Beef Stroganoff for Instant Pot®


2 tablespoons canola oil

½ onion, diced

2 teaspoons salt, divided

2 pounds beef stew meat, cut into 1-inch cubes

1 teaspoon freshly ground black pepper

3 cloves garlic, minced

½ teaspoon dried thyme

2 tablespoons soy sauce

3 cups chopped mushrooms

2 tablespoons all-purpose flour

3 cups chicken broth

1 (16 ounce) package wide egg noodles

¾ cup sour cream, or to taste


Step 1
Turn on a multi-cooker (such as Instant Pot®) and select Saute function. Heat oil for 1 minute. Add onion and 1/2 teaspoon salt; cook and stir until onion begins to soften, 3 to 4 minutes.

Step 2
Season beef with 1 teaspoon salt and pepper. Add to the pot. Cook and stir until browned evenly on all sides, about 2 minutes. Add garlic and thyme; cook until fragrant, about 30 seconds.

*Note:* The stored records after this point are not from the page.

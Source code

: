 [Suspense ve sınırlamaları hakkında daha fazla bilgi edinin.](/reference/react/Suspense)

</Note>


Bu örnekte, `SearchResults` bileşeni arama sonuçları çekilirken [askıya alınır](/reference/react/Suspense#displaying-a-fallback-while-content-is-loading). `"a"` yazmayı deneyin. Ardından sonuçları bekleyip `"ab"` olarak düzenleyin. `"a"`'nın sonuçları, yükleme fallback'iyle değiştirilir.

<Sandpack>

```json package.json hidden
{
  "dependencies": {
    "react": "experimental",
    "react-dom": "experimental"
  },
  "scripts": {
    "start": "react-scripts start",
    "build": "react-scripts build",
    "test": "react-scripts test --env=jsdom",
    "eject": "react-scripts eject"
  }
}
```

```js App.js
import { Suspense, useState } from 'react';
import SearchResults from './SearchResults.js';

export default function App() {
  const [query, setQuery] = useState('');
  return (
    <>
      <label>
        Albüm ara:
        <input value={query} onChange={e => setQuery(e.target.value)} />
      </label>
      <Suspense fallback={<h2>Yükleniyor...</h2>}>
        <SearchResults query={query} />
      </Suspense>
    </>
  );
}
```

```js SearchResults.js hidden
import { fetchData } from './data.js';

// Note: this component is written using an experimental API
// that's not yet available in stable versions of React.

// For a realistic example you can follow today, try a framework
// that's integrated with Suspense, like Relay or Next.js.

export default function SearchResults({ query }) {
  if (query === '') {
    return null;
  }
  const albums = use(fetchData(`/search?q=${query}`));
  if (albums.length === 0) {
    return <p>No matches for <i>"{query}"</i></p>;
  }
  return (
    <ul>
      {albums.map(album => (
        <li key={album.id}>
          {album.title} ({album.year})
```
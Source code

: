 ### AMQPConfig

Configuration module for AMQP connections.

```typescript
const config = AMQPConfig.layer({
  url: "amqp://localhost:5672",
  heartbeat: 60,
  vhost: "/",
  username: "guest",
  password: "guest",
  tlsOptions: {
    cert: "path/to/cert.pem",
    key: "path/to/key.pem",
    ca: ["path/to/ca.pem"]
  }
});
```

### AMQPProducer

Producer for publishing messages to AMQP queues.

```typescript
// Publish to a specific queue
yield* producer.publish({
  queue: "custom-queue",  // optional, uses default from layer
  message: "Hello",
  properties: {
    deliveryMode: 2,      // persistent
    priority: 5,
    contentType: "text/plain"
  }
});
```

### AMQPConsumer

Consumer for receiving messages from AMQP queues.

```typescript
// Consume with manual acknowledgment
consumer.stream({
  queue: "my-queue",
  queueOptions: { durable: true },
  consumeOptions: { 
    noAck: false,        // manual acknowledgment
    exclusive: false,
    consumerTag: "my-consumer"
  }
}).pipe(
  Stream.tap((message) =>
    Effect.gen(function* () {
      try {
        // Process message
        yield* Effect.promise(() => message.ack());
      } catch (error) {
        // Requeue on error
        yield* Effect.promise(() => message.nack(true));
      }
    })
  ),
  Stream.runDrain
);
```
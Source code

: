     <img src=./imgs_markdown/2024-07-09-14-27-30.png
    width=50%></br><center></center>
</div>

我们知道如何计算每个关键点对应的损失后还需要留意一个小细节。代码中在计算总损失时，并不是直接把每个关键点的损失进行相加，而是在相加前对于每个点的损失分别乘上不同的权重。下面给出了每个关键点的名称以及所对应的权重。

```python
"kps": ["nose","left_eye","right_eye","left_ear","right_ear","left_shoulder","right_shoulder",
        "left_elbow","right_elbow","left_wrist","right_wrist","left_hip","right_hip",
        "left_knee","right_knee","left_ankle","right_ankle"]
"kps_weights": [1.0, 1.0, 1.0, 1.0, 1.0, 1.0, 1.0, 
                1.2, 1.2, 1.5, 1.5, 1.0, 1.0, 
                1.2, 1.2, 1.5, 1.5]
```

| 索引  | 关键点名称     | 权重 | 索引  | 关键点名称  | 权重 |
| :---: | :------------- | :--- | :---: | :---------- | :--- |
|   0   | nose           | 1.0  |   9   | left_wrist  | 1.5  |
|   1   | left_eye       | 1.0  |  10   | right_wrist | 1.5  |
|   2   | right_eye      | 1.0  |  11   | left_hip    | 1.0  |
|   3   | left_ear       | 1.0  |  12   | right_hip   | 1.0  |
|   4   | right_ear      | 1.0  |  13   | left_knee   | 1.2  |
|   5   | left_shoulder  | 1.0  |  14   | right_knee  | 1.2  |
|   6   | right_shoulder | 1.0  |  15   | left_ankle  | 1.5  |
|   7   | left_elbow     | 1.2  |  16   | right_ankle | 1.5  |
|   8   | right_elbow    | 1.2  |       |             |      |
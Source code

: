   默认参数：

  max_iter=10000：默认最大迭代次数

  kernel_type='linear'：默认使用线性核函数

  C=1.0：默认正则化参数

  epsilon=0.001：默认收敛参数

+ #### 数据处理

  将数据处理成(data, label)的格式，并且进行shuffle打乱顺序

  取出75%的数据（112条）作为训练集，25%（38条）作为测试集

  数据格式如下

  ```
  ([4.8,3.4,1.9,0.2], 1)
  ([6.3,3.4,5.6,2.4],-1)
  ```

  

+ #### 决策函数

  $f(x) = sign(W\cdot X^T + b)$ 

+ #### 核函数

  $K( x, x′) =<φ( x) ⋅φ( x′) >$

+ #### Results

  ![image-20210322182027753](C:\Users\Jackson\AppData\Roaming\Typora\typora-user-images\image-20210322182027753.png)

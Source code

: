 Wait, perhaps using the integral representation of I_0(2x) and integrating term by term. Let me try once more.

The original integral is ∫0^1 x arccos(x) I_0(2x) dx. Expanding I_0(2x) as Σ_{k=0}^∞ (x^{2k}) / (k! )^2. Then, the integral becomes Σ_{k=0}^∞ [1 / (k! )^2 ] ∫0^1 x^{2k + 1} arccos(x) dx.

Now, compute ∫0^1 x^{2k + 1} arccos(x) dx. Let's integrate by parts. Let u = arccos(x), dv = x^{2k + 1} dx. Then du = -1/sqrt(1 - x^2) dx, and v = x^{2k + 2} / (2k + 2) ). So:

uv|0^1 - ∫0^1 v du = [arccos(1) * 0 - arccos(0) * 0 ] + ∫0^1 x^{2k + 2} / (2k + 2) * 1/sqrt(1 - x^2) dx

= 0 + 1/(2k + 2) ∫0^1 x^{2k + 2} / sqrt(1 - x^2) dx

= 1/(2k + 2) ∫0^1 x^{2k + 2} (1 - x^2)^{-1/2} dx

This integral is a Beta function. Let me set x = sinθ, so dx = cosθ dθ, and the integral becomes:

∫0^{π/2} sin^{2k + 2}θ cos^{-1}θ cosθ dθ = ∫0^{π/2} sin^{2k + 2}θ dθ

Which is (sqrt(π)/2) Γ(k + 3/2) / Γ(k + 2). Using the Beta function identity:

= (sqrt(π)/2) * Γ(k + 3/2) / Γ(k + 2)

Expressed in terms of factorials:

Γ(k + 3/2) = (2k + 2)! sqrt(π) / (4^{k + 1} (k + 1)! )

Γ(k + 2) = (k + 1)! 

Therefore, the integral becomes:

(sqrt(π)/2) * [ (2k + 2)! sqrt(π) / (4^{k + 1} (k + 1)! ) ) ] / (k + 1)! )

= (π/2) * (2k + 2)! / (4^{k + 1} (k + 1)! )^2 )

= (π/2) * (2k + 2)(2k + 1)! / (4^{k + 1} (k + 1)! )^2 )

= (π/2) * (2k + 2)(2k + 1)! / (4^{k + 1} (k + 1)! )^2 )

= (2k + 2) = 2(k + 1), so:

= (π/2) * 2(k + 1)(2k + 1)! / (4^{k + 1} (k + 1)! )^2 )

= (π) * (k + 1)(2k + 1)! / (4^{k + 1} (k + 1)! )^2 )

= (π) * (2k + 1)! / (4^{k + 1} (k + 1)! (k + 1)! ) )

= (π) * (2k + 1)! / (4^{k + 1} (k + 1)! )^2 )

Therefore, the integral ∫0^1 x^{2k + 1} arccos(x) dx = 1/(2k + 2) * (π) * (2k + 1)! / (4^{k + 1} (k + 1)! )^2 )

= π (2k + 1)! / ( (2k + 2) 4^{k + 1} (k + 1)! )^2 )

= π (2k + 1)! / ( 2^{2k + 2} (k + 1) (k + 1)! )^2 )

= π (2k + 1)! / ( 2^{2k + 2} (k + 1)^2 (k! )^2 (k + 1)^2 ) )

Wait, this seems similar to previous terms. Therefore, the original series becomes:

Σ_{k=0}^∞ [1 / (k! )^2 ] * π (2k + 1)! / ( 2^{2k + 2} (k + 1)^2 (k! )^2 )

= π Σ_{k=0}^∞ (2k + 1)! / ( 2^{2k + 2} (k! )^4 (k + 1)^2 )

Pour in soy sauce.

Step 3
Stir mushrooms into the pot. Stir in flour until evenly incorporated. Pour in chicken broth and remaining 1/2 teaspoon salt. Close and lock the lid. Set timer for 10 minutes. Set to high pressure according to manufacturer’s instructions, 10 to 15 minutes.

Step 4
Release pressure carefully using the quick-release method. Open pressure cooker; stir in egg noodles. Seal and bring to high pressure again, about 5 minutes; cook for 5 minutes.

Step 5
Release pressure naturally according to manufacturer’s instruction for 5 minutes. Release remaining pressure using the quick-release method. Open pressure cooker; stir in sour cream.